La RACJ durcit le ton avec les agences d’importation.
Très populaires, les salons de dégustation et autres festivals de bières et vins font la joie des épicuriens de plus en plus nombreux au Québec. Les visiteurs apprécient gouter les produits de producteurs venant du monde entier représentés par leurs agences. La RACJ risque de compliquer un peu les choses en appliquant plus rigoureusement un règlement sur les permis de réunion.
Chaque agence, depuis quelques années, demande un seul permis de réunion qui permet d’exposer ses produits dans un festival.  Par exemple, un seul permis de réunion pour une agence d’importation et sa liste de bières provenant de 10 brasseries différentes au coût de 240 $ pour un festival de trois jours.
Mais le règlement est très clair, un permis de réunion doit être délivré à chaque FABRICANT, même si celui-ci est à l’extérieur de la province. La facture vient de passer à 2400 $ pour trois jours dans le cas de notre exemple. La règle s ‘applique également aux agences d’importation de vins qui exposent dans différents salons.
Selon la porte-parole de la RACJ, Joyce Tremblay, la décision a été prise, car les agences se sont multipliées depuis plusieurs années et, par souci d’équité, un producteur étranger se doit de se plier aux mêmes règles qu’un producteur québécois.
Considérant que tous les produits de chaque fabricant ne sont pas forcément exposés ou représentés par une agence, il sera donc financièrement impossible d’avoir des kiosques d’agences qui proposent plusieurs produits de plusieurs fabricants.

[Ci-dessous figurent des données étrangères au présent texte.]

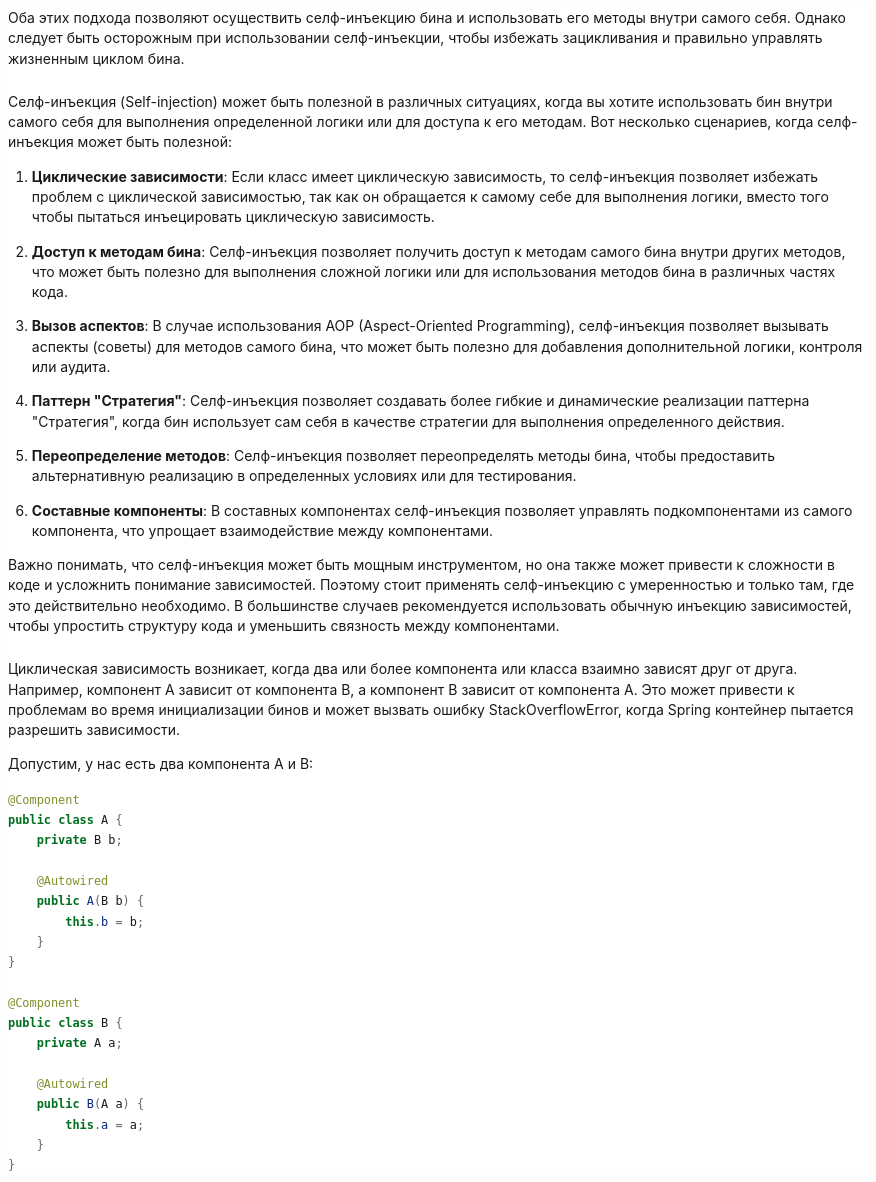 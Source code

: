 Оба этих подхода позволяют осуществить селф-инъекцию бина и использовать его методы внутри самого себя. Однако следует быть осторожным при использовании селф-инъекции, чтобы избежать зацикливания и правильно управлять жизненным циклом бина.



###
Селф-инъекция (Self-injection) может быть полезной в различных ситуациях, когда вы хотите использовать бин внутри самого себя для выполнения определенной логики или для доступа к его методам. Вот несколько сценариев, когда селф-инъекция может быть полезной:

1. **Циклические зависимости**: Если класс имеет циклическую зависимость, то селф-инъекция позволяет избежать проблем с циклической зависимостью, так как он обращается к самому себе для выполнения логики, вместо того чтобы пытаться инъецировать циклическую зависимость.

2. **Доступ к методам бина**: Селф-инъекция позволяет получить доступ к методам самого бина внутри других методов, что может быть полезно для выполнения сложной логики или для использования методов бина в различных частях кода.

3. **Вызов аспектов**: В случае использования AOP (Aspect-Oriented Programming), селф-инъекция позволяет вызывать аспекты (советы) для методов самого бина, что может быть полезно для добавления дополнительной логики, контроля или аудита.

4. **Паттерн "Стратегия"**: Селф-инъекция позволяет создавать более гибкие и динамические реализации паттерна "Стратегия", когда бин использует сам себя в качестве стратегии для выполнения определенного действия.

5. **Переопределение методов**: Селф-инъекция позволяет переопределять методы бина, чтобы предоставить альтернативную реализацию в определенных условиях или для тестирования.

6. **Составные компоненты**: В составных компонентах селф-инъекция позволяет управлять подкомпонентами из самого компонента, что упрощает взаимодействие между компонентами.

Важно понимать, что селф-инъекция может быть мощным инструментом, но она также может привести к сложности в коде и усложнить понимание зависимостей. Поэтому стоит применять селф-инъекцию с умеренностью и только там, где это действительно необходимо. В большинстве случаев рекомендуется использовать обычную инъекцию зависимостей, чтобы упростить структуру кода и уменьшить связность между компонентами.

###
Циклическая зависимость возникает, когда два или более компонента или класса взаимно зависят друг от друга. Например, компонент A зависит от компонента B, а компонент B зависит от компонента A. Это может привести к проблемам во время инициализации бинов и может вызвать ошибку StackOverflowError, когда Spring контейнер пытается разрешить зависимости.

Допустим, у нас есть два компонента A и B:

```java
@Component
public class A {
    private B b;

    @Autowired
    public A(B b) {
        this.b = b;
    }
}

@Component
public class B {
    private A a;

    @Autowired
    public B(A a) {
        this.a = a;
    }
}
```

Sommes-nous en train de fragiliser les salons des vins et kiosques de bières importées dans les festivals ? Appliquer un règlement avec plus de rigueur est logique. Je ne connais, cependant, aucun producteur local qui s’est levé et à applaudi cette modification, mais plutôt des festivaliers et visiteurs de salons qui auront accès à moins de produits.